Aeschylus (Ancient Greek Dramatist and Playwright known as the founder of Greek tragedy, 525 BC-456 BC)
…Little brother, they tell me it is physically impossible to remember pain and they say the sensation of pain that we think we remember is but a reconstruction of emotions ordered by the narrative account of our articulated recounting of the painful event… what do I know? They could be right… what I do know is I could never have reconstructed the sharp sensation I felt the day they finally told me that you were gone for good… oh I knew you were gone long before they told me… I think I actually knew the day I saw you board that truck…that last glimpse I caught of you told me all I needed to know about what the rest of my life would entail…. Untold pain the like of which you would never experience…but the day they actually told me you were gone I felt physical pain that my body has never ever been able to forget…. It was the sensation of a sharp red-hot knife that both pierces your skin and then goes on to undo every bit of your insides… I don’t think I have ever been all there…all together since that moment…

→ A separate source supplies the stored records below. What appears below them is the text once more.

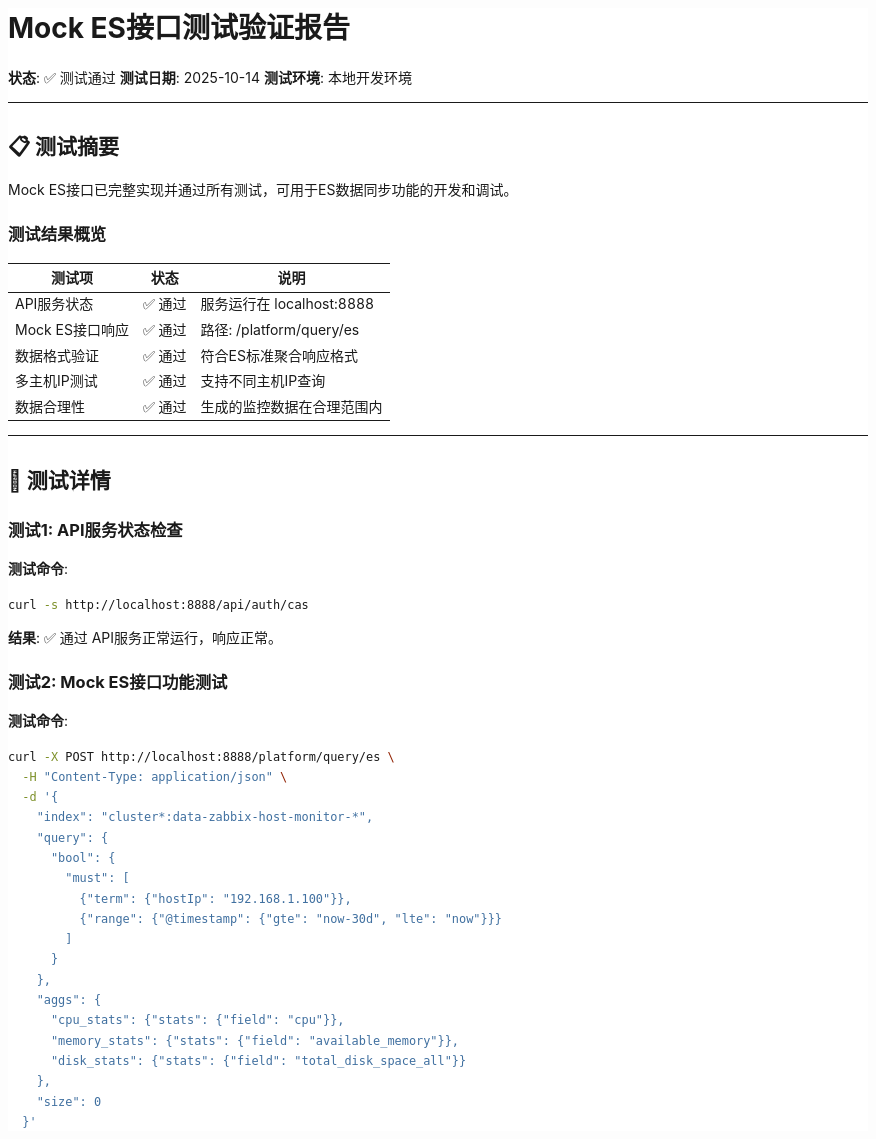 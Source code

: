 # Mock ES接口测试验证报告

**状态**: ✅ 测试通过
**测试日期**: 2025-10-14
**测试环境**: 本地开发环境

---

## 📋 测试摘要

Mock ES接口已完整实现并通过所有测试，可用于ES数据同步功能的开发和调试。

### 测试结果概览

| 测试项 | 状态 | 说明 |
|--------|------|------|
| API服务状态 | ✅ 通过 | 服务运行在 localhost:8888 |
| Mock ES接口响应 | ✅ 通过 | 路径: /platform/query/es |
| 数据格式验证 | ✅ 通过 | 符合ES标准聚合响应格式 |
| 多主机IP测试 | ✅ 通过 | 支持不同主机IP查询 |
| 数据合理性 | ✅ 通过 | 生成的监控数据在合理范围内 |

---

## 🎯 测试详情

### 测试1: API服务状态检查

**测试命令**:
```bash
curl -s http://localhost:8888/api/auth/cas
```

**结果**: ✅ 通过
API服务正常运行，响应正常。

### 测试2: Mock ES接口功能测试

**测试命令**:
```bash
curl -X POST http://localhost:8888/platform/query/es \
  -H "Content-Type: application/json" \
  -d '{
    "index": "cluster*:data-zabbix-host-monitor-*",
    "query": {
      "bool": {
        "must": [
          {"term": {"hostIp": "192.168.1.100"}},
          {"range": {"@timestamp": {"gte": "now-30d", "lte": "now"}}}
        ]
      }
    },
    "aggs": {
      "cpu_stats": {"stats": {"field": "cpu"}},
      "memory_stats": {"stats": {"field": "available_memory"}},
      "disk_stats": {"stats": {"field": "total_disk_space_all"}}
    },
    "size": 0
  }'
```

There are moments of brief solace though… like most mornings… well the few minuets between my uneasy slumbers and slow alertness…there is always that moment of amnesiac sanity… where my pain is forgotten…or atleast not so sharp… and even the memory of your departure is not there… we are four and three again and I have just started school and you creep into my bed worried that I will go to school early in the morning and you would miss out on saying goodbye… complaining that it is so long until lunchtime when I come home again…I try to make out that I am now a very important member of society… a school girl and very grown up and you must simply learn to keep yourself occupied with your own little friends… your own little games and your own little unimportant life… you protest and try and tell me that it hurts… right there… I snap out of my haze at precisely that moment every time…you point to the very spot where I hurt right now… you knew! My baby brother knew the pain of separation… perhaps your little body was preparing you for the permanent separation that would come a short while later…I …I don’t know whether to cherish my hazy morning encounters or pray for them to go away… I am worried if I let go and forget the pain I will forget you too… and then there will be nothing but the empty bed space, and the empty chair and your memory will be confined to your physical absence… I can’t… I won’t forget… I simply won’t let myself…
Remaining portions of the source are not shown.